俳優の吉沢亮が主演を務める大河ドラマ『青天を衝け』(NHK総合 毎週日曜20:00~ほか)第35回は、女たちの大河だった。

  • 大河ドラマ『青天を衝け』第35回の場面写真

サブタイトルは「栄一、もてなす」(脚本:大森美香 演出:田中健二)ではあるが、アメリカ使節ユリシーズ・グラント夫妻をもてなすのは夫人たち。栄一(吉沢亮)の妻・千代(橋本愛)、喜作の妻・よし(成海璃子)、大隈重信夫人・綾子(朝倉あき)、井上馨夫人の武子(愛希れいか)、大倉喜八郎夫人の徳子(菅野莉央)、益田孝夫人・栄子(呉城久美)が集まって、「Here we go!」と英語の掛け声でもてなし準備をはじめる。まずは欧米の文化を学ぶ。笑う時に歯を見せること、握手、ハグ……慣れない行為にいちいち驚く女性たち。でも「おなごも変わらなくてはならねえ」と千代の決意は固かった。

ここでおもしろいのは夫人たちの会話だ。

「髷って粋だったわよね」
「明治男の髭もいや」
「御一新前の男はさっぱりとして美しかったわ」
「芸は売らども操は売らず 泥の中にも蓮の花」
「やだ まさか 幼い頃から思い合っていたとか」「きゃあ」
「なんと甘酸っぱいんでしょ」
「いやまさに開明よ」

西洋式の椅子に座ってかしこまっていた千代たちは、いつの間にか床に直に座り、リラックスしてきゃっきゃうふふとおしゃべりに花を咲かせる。大河ドラマは男たちの戦いを描くものというイメージが強い。戦いとは剣を交えることのみならずスケールの大きな仕事に従事することも含まれる。だが歴史を作ってきた男たちの物語を影には必ずそっと寄り添う女性たちがいる。大河ではまれに彼女たちが本音を漏らすおもしろいセリフが発せられる。

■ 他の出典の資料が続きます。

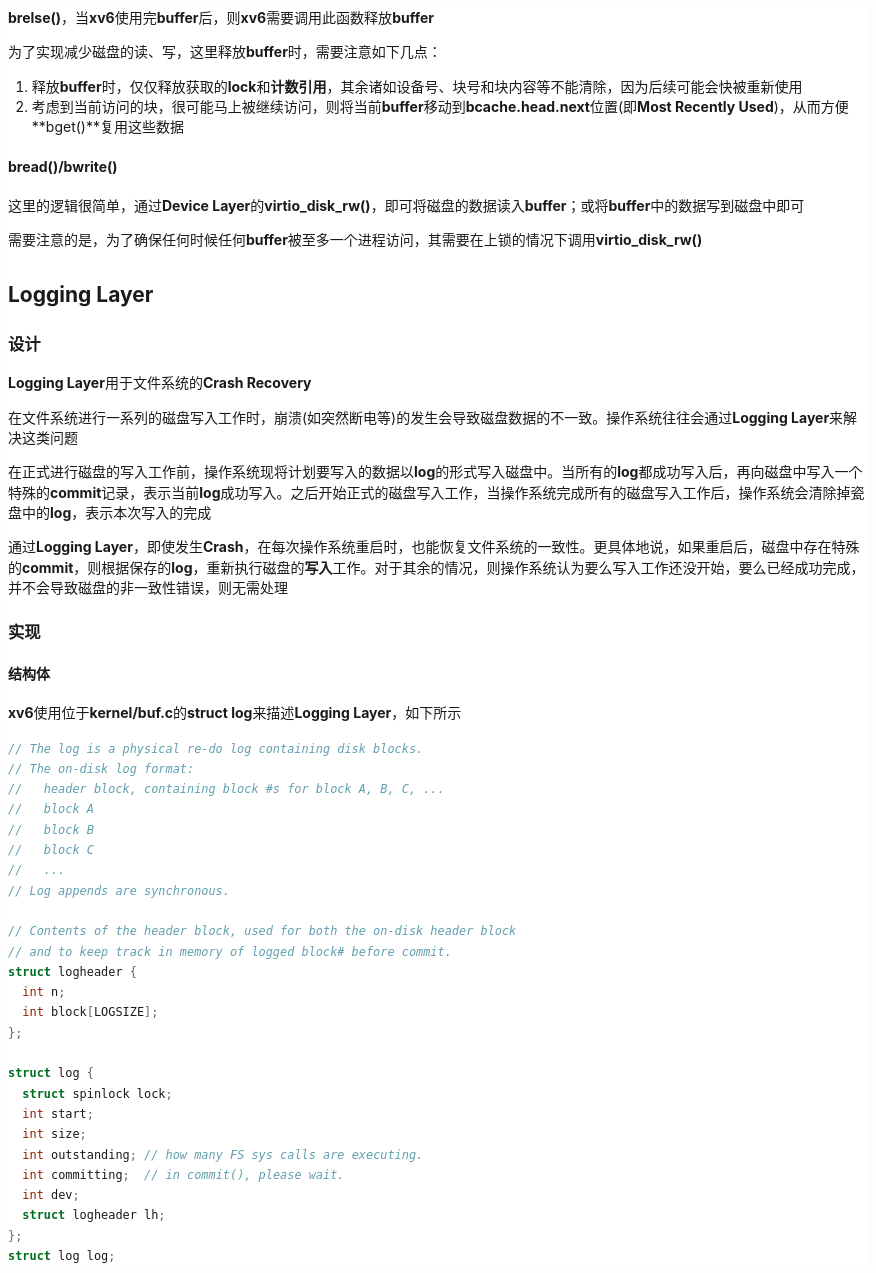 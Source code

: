 **brelse()**，当**xv6**使用完**buffer**后，则**xv6**需要调用此函数释放**buffer**

为了实现减少磁盘的读、写，这里释放**buffer**时，需要注意如下几点：
1. 释放**buffer**时，仅仅释放获取的**lock**和**计数引用**，其余诸如设备号、块号和块内容等不能清除，因为后续可能会快被重新使用
2. 考虑到当前访问的块，很可能马上被继续访问，则将当前**buffer**移动到**bcache.head.next**位置(即**Most Recently Used**)，从而方便**bget()**复用这些数据

#### bread()/bwrite()

这里的逻辑很简单，通过**Device Layer**的**virtio_disk_rw()**，即可将磁盘的数据读入**buffer**；或将**buffer**中的数据写到磁盘中即可

需要注意的是，为了确保任何时候任何**buffer**被至多一个进程访问，其需要在上锁的情况下调用**virtio_disk_rw()**

## Logging Layer

### 设计

**Logging Layer**用于文件系统的**Crash Recovery**

在文件系统进行一系列的磁盘写入工作时，崩溃(如突然断电等)的发生会导致磁盘数据的不一致。操作系统往往会通过**Logging Layer**来解决这类问题

在正式进行磁盘的写入工作前，操作系统现将计划要写入的数据以**log**的形式写入磁盘中。当所有的**log**都成功写入后，再向磁盘中写入一个特殊的**commit**记录，表示当前**log**成功写入。之后开始正式的磁盘写入工作，当操作系统完成所有的磁盘写入工作后，操作系统会清除掉瓷盘中的**log**，表示本次写入的完成

通过**Logging Layer**，即使发生**Crash**，在每次操作系统重启时，也能恢复文件系统的一致性。更具体地说，如果重启后，磁盘中存在特殊的**commit**，则根据保存的**log**，重新执行磁盘的**写入**工作。对于其余的情况，则操作系统认为要么写入工作还没开始，要么已经成功完成，并不会导致磁盘的非一致性错误，则无需处理

### 实现

#### 结构体

**xv6**使用位于**kernel/buf.c**的**struct log**来描述**Logging Layer**，如下所示
```c
// The log is a physical re-do log containing disk blocks.
// The on-disk log format:
//   header block, containing block #s for block A, B, C, ...
//   block A
//   block B
//   block C
//   ...
// Log appends are synchronous.

// Contents of the header block, used for both the on-disk header block
// and to keep track in memory of logged block# before commit.
struct logheader {
  int n;
  int block[LOGSIZE];
};

struct log {
  struct spinlock lock;
  int start;
  int size;
  int outstanding; // how many FS sys calls are executing.
  int committing;  // in commit(), please wait.
  int dev;
  struct logheader lh;
};
struct log log;
```
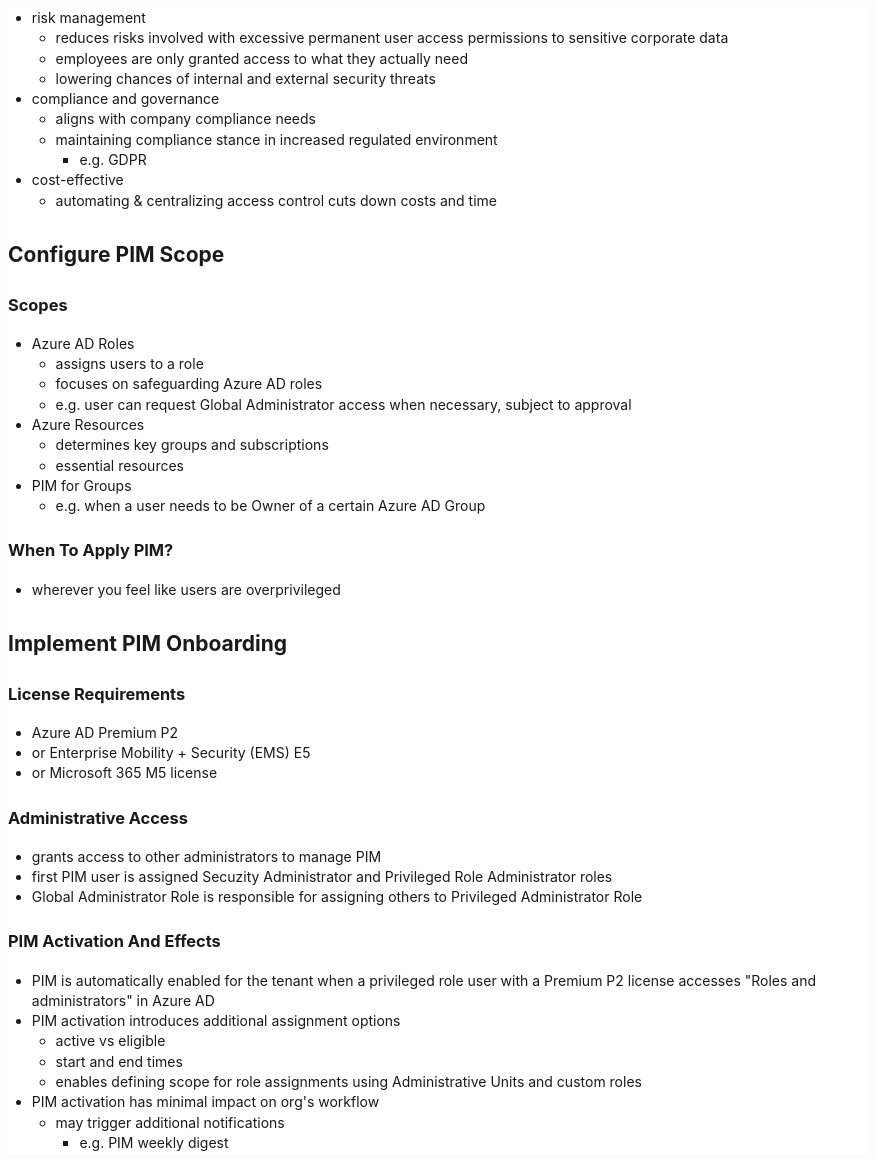 - risk management
    - reduces risks involved with excessive permanent user access permissions to sensitive corporate data
    - employees are only granted access to what they actually need
    - lowering chances of internal and external security threats
- compliance and governance
    - aligns with company compliance needs
    - maintaining compliance stance in increased regulated environment
        - e.g. GDPR
- cost-effective
    - automating & centralizing access control cuts down costs and time

## Configure PIM Scope

### Scopes

- Azure AD Roles
    - assigns users to a role
    - focuses on safeguarding Azure AD roles
    - e.g. user can request Global Administrator access when necessary, subject to approval
- Azure Resources
    - determines key groups and subscriptions
    - essential resources
- PIM for Groups
    - e.g. when a user needs to be Owner of a certain Azure AD Group

### When To Apply PIM?

- wherever you feel like users are overprivileged 

## Implement PIM Onboarding

### License Requirements

- Azure AD Premium P2
- or Enterprise Mobility + Security (EMS) E5
- or Microsoft 365 M5 license

### Administrative Access

- grants access to other administrators to manage PIM
- first PIM user is assigned Secuzity Administrator and Privileged Role Administrator roles
- Global Administrator Role is responsible for assigning others to Privileged Administrator Role

### PIM Activation And Effects

- PIM is automatically enabled for the tenant when a privileged role user with a Premium P2 license accesses "Roles and administrators" in Azure AD
- PIM activation introduces additional assignment options
    - active vs eligible
    - start and end times
    - enables defining scope for role assignments using Administrative Units and custom roles
- PIM activation has minimal impact on org's workflow
    - may trigger additional notifications
        - e.g. PIM weekly digest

例えば、『真田丸』(2016年/三谷幸喜脚本)の第4回の女子トークで語られた「さみしさが募るとかかとがかさかさになる」。または『おんな城主 直虎』(2017年/森下佳子脚本)の第20回の女子トークの中で出てきた「なんという二枚舌。おのれ、すけこましが。我らは共にみごとにすけこまされたということでございましょう」が衝撃的だった。

『真田丸』と『直虎』は男性に対する愚痴で、『青天を衝け』も最初は男性の西洋化の愚痴のようだったがそこから自分たちの萌え語りになる。どれもかなり現代口語になっているとはいえ、きっといつの世でも女性たちが集まったら男性たちへの愚痴もあればあの人かっこいいというようなことを語り合っていたであろう。そんなシーンがあると大河ドラマも息抜きになる。ただし、それ以外の主たる部分をしっかり描いてこそ楽しい会話シーンも評価されるのだ。

こうしてユリシーズ・グラント夫妻を男性陣も女性陣ももてなしまくる。夫人たちは和装、洋装、思い思いの正装を着用する。西洋のウエストがぎゅっとしまったドレスを着た者は「女はもうほんとに苦労だわ」と嘆く。着物の帯も相当苦しい。洋装でも和装でも女性は体を締め付けがち。欧米では歩きづらい靴(千代いわく「小さな器」)も履かないとならない。それもこれも機能よりも美を優先している。「西洋の男性は女性にカインド」とはいえ「女を飾りとしてしか見ていない」との指摘は鋭く、それが現代の#KuToo運動につながっていくのだなと感じた。